Автор рассказывает историю Уголино[115]. Рассказ уместен здесь по многим причинам, но одна из них заключается в том, чтобы показать грех по мере его развития. Ужасной картине, нарисованной Данте, предшествовали события, происходившие на земле. Зло, совершенное графом Уголино в жизни, обернулось злом в посмертии и стало произведением искусства, а также духовного контраста. Руджиери предал гостя. Он отомстил? Это доставило ему удовольствие? Он, как и Уголино, получил то, что заслужил, в том числе и за смерть невинных детей.
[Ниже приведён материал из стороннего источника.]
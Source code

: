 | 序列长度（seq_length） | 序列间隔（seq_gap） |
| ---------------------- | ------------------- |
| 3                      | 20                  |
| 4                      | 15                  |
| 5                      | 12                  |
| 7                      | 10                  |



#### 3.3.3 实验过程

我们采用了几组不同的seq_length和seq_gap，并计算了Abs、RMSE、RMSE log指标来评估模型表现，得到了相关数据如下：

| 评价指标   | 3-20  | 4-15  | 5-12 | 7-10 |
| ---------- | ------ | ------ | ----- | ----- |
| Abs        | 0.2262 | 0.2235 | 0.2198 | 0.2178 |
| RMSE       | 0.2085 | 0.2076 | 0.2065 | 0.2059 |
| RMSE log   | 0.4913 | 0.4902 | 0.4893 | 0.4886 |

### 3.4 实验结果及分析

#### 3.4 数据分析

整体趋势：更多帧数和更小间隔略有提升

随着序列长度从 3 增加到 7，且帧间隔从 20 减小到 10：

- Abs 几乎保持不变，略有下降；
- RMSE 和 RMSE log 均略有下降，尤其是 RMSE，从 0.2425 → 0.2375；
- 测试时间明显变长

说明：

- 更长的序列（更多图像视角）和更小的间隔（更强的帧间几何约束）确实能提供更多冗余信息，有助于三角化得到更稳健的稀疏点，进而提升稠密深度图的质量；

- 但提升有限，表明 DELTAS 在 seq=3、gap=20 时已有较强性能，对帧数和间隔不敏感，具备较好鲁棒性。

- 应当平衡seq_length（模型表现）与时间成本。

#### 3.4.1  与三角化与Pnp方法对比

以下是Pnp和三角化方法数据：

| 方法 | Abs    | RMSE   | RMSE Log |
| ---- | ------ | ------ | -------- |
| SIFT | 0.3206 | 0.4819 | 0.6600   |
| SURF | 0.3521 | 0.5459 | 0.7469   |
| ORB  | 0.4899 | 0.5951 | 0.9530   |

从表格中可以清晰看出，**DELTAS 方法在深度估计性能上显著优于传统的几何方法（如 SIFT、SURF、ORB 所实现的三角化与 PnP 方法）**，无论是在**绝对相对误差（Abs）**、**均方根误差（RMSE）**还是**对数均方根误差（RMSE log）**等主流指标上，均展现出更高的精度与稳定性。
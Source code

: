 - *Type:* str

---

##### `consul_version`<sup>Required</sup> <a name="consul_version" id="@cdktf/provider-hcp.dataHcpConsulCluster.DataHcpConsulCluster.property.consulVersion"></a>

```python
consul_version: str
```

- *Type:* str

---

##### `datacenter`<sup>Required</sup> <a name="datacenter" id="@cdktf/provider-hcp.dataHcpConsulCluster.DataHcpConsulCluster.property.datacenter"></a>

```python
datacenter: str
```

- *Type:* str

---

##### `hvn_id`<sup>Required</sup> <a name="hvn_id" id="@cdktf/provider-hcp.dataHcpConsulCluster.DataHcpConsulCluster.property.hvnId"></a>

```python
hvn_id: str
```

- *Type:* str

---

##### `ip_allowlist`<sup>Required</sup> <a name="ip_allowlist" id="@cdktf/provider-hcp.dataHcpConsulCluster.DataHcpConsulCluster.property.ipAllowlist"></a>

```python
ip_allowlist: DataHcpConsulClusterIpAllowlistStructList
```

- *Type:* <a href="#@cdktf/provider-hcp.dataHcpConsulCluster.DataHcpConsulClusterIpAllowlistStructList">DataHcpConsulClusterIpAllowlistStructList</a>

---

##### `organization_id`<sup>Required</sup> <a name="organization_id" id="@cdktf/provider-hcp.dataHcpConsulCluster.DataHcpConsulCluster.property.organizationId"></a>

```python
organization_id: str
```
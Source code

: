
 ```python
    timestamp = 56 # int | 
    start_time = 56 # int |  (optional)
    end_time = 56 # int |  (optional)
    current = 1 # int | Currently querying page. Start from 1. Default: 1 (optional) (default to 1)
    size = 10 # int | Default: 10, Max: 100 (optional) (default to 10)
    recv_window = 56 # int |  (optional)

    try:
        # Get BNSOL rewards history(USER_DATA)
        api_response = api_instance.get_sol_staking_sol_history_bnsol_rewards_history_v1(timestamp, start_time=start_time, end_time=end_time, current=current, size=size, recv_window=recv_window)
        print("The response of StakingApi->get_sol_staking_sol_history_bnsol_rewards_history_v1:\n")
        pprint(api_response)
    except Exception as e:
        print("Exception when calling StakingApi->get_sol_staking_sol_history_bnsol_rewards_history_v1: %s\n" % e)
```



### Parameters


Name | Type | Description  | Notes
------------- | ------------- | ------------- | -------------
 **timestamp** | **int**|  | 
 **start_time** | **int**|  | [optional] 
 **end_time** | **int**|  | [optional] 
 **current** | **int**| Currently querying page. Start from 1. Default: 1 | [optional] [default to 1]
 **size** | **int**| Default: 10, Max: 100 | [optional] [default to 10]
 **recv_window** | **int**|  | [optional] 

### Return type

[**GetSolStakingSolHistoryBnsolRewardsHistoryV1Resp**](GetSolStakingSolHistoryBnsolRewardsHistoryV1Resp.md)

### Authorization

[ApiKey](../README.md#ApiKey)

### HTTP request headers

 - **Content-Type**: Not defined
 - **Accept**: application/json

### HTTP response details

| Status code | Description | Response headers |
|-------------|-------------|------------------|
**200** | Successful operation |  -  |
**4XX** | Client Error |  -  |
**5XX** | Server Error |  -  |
Мы шли вперед равниною покатой
Туда, где, лежа навзничь, грешный род
Терзается, жестоким льдом зажатый.
Там самый плач им плакать не дает,
И боль, прорвать не в силах покрывала,
К сугубой муке снова внутрь идет;
Затем, что слезы с самого начала,
В подбровной накопляясь глубине,
Твердеют, как хрустальные забрала.
Здесь Данте ощущает легкое дуновение ветра.
«Учитель — я спросил, — чем он рожден?
Ведь всякий пар угашен здесь навеки».
И вождь: «Ты вскоре будешь приведен
В то место, где, узрев ответ воочью,
Постигнешь сам, чем воздух возмущен».
Серые железные скалы остались позади. Вокруг — ледяная равнина и души, полностью вросшие в лед. Похоже, поэт пал духом. Он прошел всеми адскими кругами и обозначил свой Путь. Начался он с того момента, когда его воображение замерло в неустойчивом равновесии в Лимбе, а затем, не заметив первого компромисса, отправился дальше, туда, куда звали его личные амбиции. К этому времени Любовь уже оставила его, а дальше ждала неизбежная ненависть ко всем этим падшим душам, не устоявшим перед соблазнами. Затем пришел гнев, и гнев сохранил его, породив ненависть не только к любым оправданиям, но и ко всем прочим вещам под солнцем. Теперь оставался только уход из мира живых к его собственным кипениям души. После этого он становится упрямым; в первом круге он ставит под сомнение собственную целостность, поскольку в ней кроется признание чего-то большего и отличного от себя; это приводит к интеллектуальному и моральному еретическому упрямству.
Поначалу упрямство вынужденное, но оно недолго помогает ему сохранить душевное равновесие. Данте все глубже погружается в многообразие грехов, испятнавшее весь мир, а ведь никакого другого мира, из которого он мог бы черпать свое поэтическое вдохновение, нет, так что ему приходится довольствоваться этим единственным. Что он и делает. Он неизбежно попадает в места, где жгут, калечат, где души мучимы всеми мыслимыми болезнями, и все они похожи на него, все жили когда-то в его мире. Иногда он превращается в них, иногда — нет, но в любом случае у него нет других сил изменить положение дел, кроме его поэтической силы. Однако воля его больна, и это чувствуют там, наверху, откуда была послана ему помощь. В конце концов, поэт становится жестоким, он даже способен на предательство, как и те, кто его окружает.
Он встречает душу, одну из многих, неспособную излить свои страдания слезами сквозь ледяную корку, покрывающую лицо. Боль от мучений не позволяет осознать свое горе и подумать о раскаянии. Душа несчастного оказалась здесь еще до смерти тела, в котором теперь хозяйничает адский дух. Он остался один на один с этим стылым пространством, где никто не говорит, никто не слышит, никто не поможет. Есть только холод, превращающий слова жалоб в едва заметное дуновение. И Данте, пообещавший убрать лед с его глаз в обмен на рассказ о грехах бывшего инока Альбериго[116], «рукой не двинул, // И было доблестью быть подлым с ним».
Вергилий предупреждает подопечного: «Vexilla regis prodeunt inferni» — «Приближаются знамена царя Ада»[117]. Наконец поэт увидит то, к чему стремился. Он все время знал, что небеса нельзя обмануть. На всем пути искажения одного образа за другим его наказание шаг за шагом сопровождало его. Он сам выбрал его, и теперь оно перед ним. Поэт пытается укрыться от жестокого ветра за спиной Вергилия, его единственного убежища, олицетворяющего культуру, благородство и все высокое, что может быть на земле. Но что может Вергилий перед лицом Дита?